The vexed question of burdensome FOIA requests

Since the Freedom of Information Act 2000 (FOIA) came into force in 2005, a body of case law has been built up to elucidate its meaning and application in different circumstances. In particular, the concept of a vexatious request, which is not defined by the FOIA, has evolved through case law in ways that are helpful to institutions.

A particular challenge is those requests that represent a significant burden on an institution’s resources, but are not requests that can be refused on costs grounds.

The costs limit can only be applied to the information-retrieval process i.e. locating and extracting the requested information.

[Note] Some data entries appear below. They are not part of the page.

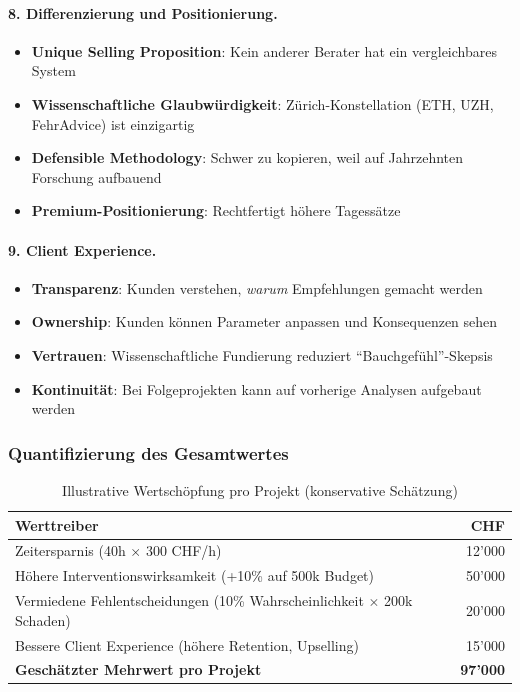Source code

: \paragraph{8. Differenzierung und Positionierung.}

\begin{itemize}
    \item \textbf{Unique Selling Proposition}: Kein anderer Berater hat ein vergleichbares System
    \item \textbf{Wissenschaftliche Glaubwürdigkeit}: Zürich-Konstellation (ETH, UZH, FehrAdvice) ist einzigartig
    \item \textbf{Defensible Methodology}: Schwer zu kopieren, weil auf Jahrzehnten Forschung aufbauend
    \item \textbf{Premium-Positionierung}: Rechtfertigt höhere Tagessätze
\end{itemize}

\paragraph{9. Client Experience.}

\begin{itemize}
    \item \textbf{Transparenz}: Kunden verstehen, \textit{warum} Empfehlungen gemacht werden
    \item \textbf{Ownership}: Kunden können Parameter anpassen und Konsequenzen sehen
    \item \textbf{Vertrauen}: Wissenschaftliche Fundierung reduziert ``Bauchgefühl''-Skepsis
    \item \textbf{Kontinuität}: Bei Folgeprojekten kann auf vorherige Analysen aufgebaut werden
\end{itemize}

\subsubsection{Quantifizierung des Gesamtwertes}

\begin{table}[h]
\centering
\caption{Illustrative Wertschöpfung pro Projekt (konservative Schätzung)}
\begin{tabular}{@{}lr@{}}
\toprule
\textbf{Werttreiber} & \textbf{CHF} \\
\midrule
Zeitersparnis (40h $\times$ 300 CHF/h) & 12'000 \\
Höhere Interventionswirksamkeit (+10\% auf 500k Budget) & 50'000 \\
Vermiedene Fehlentscheidungen (10\% Wahrscheinlichkeit $\times$ 200k Schaden) & 20'000 \\
Bessere Client Experience (höhere Retention, Upselling) & 15'000 \\
\midrule
\textbf{Geschätzter Mehrwert pro Projekt} & \textbf{97'000} \\
\bottomrule
\end{tabular}
\end{table}

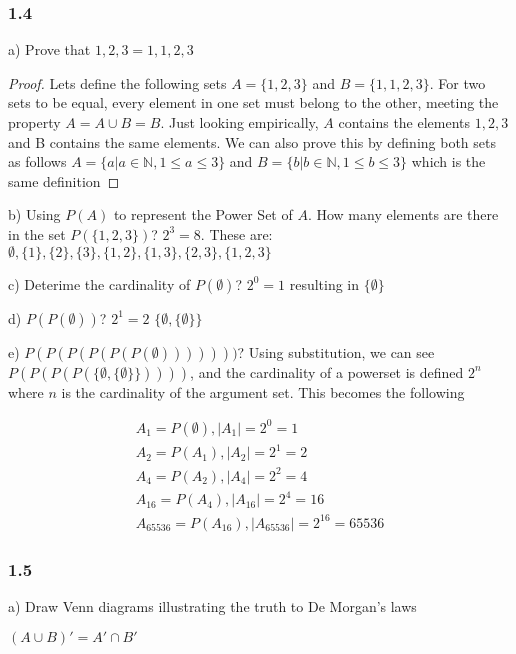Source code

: \documentclass[]{report}
\begin{document}
\subsubsection{1.4}

a) Prove that ${1, 2, 3} = {1, 1, 2, 3}$

\begin{proof}
Lets define the following sets
$A = \{1, 2, 3\}$ and $B = \{1, 1, 2, 3\}$. For two sets to be equal, every element in one set must belong to the other, meeting the property $A = A \cup B = B$.
Just looking empirically, $A$ contains the elements $1, 2, 3$ and B contains the same elements. 
We can also prove this by defining both sets as follows
$A = \{a | a \in \mathbb{N},  1 \leq a \leq 3\}$ and $B = \{b | b \in \mathbb{N},  1 \leq b \leq 3\}$ which is the same definition
\end{proof}

b) Using $P(A)$ to represent the Power Set of $A$. How many elements are there in the set $P(\{1,2,3\})$? $2^3 = 8$. These are: $\emptyset, \{1\}, \{2\}, \{3\}, \{1, 2\}, \{1, 3\}, \{2, 3\}, \{1, 2, 3\}$

c)  Deterime the cardinality of $P(\emptyset)$? $2^0 = 1$ resulting in $\{\emptyset\}$

d) $P(P(\emptyset))$? $2^1 = 2$ $\{\emptyset, \{\emptyset\}\}$

e)  $P(P(P(P(P(P(\emptyset)))))))$? Using substitution, we can see $P(P(P(P(\{\emptyset, \{\emptyset\}\}))))$, and the cardinality of a powerset is defined $2^n$ where  $n$ is the cardinality of the  argument set.  This becomes the following

\begin{align*}
A_1 = P(\emptyset), |A_1| = 2^0 = 1\\
A_2 = P(A_1), |A_2| = 2^1 = 2 \\
A_4 = P(A_2), |A_4| = 2^2 = 4 \\
A_16 = P(A_4), |A_ 16| = 2^4 = 16 \\
A_65536 = P(A_16), |A_ 65536| = 2^16 = 65536
\end{align*}

\subsubsection{1.5}

a) Draw Venn diagrams illustrating the truth to De Morgan's laws

$(A \cup B)' = A' \cap  B'$
\end{document}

In many cases it is easy for institutions to locate and retrieve the information; deciding what exemptions apply and redacting exempt information are often the more onerous and resource-consuming tasks, but cannot be taken into account in estimating whether the costs limit of £450 will be exceeded.

Cases on vexatious requests have established the principle that one-off requests may be refused as vexatious on the grounds of resources. They can also be rejected on the grounds of resources alone, without the need to show any other aggravating factors such as distress to staff or a malevolent or improper motive.

A recent case concerning a request by a professor of political science for Cabinet Office documents relating to the UK’s relationship with Libya provides a useful summary of the state of the law in relation to this particular issue (Cabinet Office v IC and Ashton [2018] UKUT 208 (AAC)).

The Cabinet Office refused as vexatious Prof Ashton’s request because it would amount to a significant burden to redact papers in files spanning a period of 12 years, totalling 1,053 pages. The refusal was upheld by the Information Commissioner’s Office (ICO). Prof Ashton appealed the ICO’s decision and was successful in the First Tier Tribunal (FTT). The Upper Tribunal (UT) upheld the FTT’s decision. It was acknowledged by all that the request was very burdensome and that there was a substantial public interest in the requested information.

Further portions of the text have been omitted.